Robin Shuff, workstation product manager at Digital UK, said Compaq-Digital workstations will be 32-bit and 64-bit machines, all running Windows NT.

'The traditional workstation market is declining but is still worth a large piece of the market,' Shuff said.

He added: 'At the top end, we will have our A and AU products running NT and Unix, so we will have a range of products with Compaq logos on them by autumn.'

Shuff claimed Digital users will have an easier migration to 64-bit technology because Sun and Hewlett Packard processors use a different structure and data will have to be converted for them.

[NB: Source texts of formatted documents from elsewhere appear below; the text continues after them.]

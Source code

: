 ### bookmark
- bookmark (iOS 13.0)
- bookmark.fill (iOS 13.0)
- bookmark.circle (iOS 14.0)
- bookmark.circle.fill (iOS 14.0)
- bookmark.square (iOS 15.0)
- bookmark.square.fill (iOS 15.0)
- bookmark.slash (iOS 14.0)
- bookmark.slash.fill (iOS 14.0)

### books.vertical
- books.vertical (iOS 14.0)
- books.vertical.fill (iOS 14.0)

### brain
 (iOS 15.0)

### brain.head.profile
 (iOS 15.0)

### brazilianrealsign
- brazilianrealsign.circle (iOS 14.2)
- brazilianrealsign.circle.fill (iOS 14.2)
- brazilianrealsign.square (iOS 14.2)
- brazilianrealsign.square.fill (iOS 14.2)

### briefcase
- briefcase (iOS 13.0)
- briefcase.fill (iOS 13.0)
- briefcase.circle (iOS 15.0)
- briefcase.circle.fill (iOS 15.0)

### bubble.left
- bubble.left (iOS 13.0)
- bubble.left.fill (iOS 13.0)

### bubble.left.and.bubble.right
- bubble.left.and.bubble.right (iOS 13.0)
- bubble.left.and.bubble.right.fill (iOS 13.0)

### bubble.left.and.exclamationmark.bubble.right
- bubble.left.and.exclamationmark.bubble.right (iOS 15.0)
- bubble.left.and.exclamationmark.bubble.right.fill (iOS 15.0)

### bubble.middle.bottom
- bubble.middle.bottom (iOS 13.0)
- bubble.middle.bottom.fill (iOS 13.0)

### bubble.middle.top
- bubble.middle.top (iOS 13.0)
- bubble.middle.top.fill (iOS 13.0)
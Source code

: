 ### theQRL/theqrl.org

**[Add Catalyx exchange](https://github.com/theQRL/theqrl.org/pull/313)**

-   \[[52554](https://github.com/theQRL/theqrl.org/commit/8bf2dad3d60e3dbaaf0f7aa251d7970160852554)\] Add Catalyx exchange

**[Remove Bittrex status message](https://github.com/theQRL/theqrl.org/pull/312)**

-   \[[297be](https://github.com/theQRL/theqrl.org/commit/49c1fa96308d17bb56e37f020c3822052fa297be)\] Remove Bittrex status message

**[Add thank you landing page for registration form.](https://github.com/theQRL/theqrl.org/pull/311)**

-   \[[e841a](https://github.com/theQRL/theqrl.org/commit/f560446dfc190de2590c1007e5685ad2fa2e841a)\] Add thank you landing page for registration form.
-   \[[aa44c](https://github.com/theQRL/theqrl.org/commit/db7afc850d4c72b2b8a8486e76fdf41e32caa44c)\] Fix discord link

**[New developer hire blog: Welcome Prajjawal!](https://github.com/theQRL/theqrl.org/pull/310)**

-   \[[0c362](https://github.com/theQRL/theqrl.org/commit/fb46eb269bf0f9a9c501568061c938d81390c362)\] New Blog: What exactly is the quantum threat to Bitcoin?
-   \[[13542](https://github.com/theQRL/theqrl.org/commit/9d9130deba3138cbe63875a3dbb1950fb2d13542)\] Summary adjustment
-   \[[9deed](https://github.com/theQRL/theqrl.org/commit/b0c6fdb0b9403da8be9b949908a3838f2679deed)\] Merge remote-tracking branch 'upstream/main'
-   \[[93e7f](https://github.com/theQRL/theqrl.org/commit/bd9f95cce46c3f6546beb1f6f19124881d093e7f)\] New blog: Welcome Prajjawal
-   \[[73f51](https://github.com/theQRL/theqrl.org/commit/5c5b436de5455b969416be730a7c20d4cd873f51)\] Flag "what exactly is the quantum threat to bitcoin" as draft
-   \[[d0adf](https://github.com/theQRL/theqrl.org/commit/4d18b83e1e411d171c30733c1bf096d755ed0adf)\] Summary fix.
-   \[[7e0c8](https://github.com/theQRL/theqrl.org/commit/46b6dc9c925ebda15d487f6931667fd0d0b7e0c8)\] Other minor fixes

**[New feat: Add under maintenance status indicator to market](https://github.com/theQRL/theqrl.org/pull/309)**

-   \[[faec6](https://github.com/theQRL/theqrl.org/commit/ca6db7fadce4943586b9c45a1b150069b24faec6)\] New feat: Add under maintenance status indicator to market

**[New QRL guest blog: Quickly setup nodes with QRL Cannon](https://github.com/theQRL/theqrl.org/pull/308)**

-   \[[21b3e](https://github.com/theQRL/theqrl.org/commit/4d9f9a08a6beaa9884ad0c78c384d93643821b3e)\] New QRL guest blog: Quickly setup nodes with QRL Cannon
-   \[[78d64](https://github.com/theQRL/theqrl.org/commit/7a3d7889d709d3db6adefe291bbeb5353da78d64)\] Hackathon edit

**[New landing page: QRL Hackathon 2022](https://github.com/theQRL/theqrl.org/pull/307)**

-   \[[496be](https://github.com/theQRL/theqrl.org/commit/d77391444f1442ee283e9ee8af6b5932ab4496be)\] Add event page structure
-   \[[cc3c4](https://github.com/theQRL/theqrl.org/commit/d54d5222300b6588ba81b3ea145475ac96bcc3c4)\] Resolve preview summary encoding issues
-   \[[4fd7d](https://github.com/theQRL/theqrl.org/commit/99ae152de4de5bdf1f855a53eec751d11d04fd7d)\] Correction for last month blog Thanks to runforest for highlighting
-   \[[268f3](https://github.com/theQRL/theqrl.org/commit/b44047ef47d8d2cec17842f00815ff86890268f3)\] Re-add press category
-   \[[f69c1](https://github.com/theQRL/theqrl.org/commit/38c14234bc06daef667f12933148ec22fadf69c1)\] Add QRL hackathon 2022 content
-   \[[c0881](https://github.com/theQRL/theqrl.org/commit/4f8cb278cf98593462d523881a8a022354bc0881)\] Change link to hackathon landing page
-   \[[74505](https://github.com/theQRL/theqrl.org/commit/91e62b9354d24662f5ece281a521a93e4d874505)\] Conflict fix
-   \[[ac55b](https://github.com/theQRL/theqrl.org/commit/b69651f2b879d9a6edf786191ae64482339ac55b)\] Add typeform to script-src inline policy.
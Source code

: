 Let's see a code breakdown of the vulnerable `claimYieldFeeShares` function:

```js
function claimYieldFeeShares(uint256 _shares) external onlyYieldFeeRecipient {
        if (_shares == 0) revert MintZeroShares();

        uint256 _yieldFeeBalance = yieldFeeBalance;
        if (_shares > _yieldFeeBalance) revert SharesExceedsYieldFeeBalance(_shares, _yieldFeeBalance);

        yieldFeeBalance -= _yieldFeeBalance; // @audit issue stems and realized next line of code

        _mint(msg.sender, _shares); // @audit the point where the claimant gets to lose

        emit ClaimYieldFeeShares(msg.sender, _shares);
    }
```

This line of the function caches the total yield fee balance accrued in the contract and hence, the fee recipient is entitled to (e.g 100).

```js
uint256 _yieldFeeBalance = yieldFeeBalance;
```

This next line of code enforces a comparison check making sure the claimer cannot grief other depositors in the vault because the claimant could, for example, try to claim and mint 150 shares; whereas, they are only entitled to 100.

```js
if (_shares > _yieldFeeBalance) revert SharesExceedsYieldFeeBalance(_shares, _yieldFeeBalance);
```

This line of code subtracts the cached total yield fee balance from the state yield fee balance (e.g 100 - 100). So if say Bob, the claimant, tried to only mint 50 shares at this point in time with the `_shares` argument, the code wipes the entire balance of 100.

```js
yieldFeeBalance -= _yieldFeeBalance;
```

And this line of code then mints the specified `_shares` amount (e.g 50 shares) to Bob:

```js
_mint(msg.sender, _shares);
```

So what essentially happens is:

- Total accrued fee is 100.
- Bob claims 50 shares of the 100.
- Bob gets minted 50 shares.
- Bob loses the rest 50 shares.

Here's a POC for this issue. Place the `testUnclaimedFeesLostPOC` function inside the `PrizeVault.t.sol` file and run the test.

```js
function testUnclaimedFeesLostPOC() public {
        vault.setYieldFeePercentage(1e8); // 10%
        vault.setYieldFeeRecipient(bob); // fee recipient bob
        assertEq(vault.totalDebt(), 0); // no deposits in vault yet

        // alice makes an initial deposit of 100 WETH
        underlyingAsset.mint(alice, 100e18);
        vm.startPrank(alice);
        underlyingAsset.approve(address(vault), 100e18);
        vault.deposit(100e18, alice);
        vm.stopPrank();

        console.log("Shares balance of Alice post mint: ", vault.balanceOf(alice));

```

'Sun and HP, with their big end strategy, will have problems because of their data,' he said. 'Alpha is an absolutely true 64-bit data structure but we can offer a uniquely 64-bit platform as soon as NT 5 comes along - you don't have to wait for (Intel's next processor) Merced.'

Hugh Jenkins, head of corporate enterprise computing at Compaq UK, said the vendor will now offer workstations running on the Intel Xeon processor, using Slot One and Slot Two architectures, but at the high end will offer the XP range, which will run either 64-bit NT or Unix on the Alpha platform.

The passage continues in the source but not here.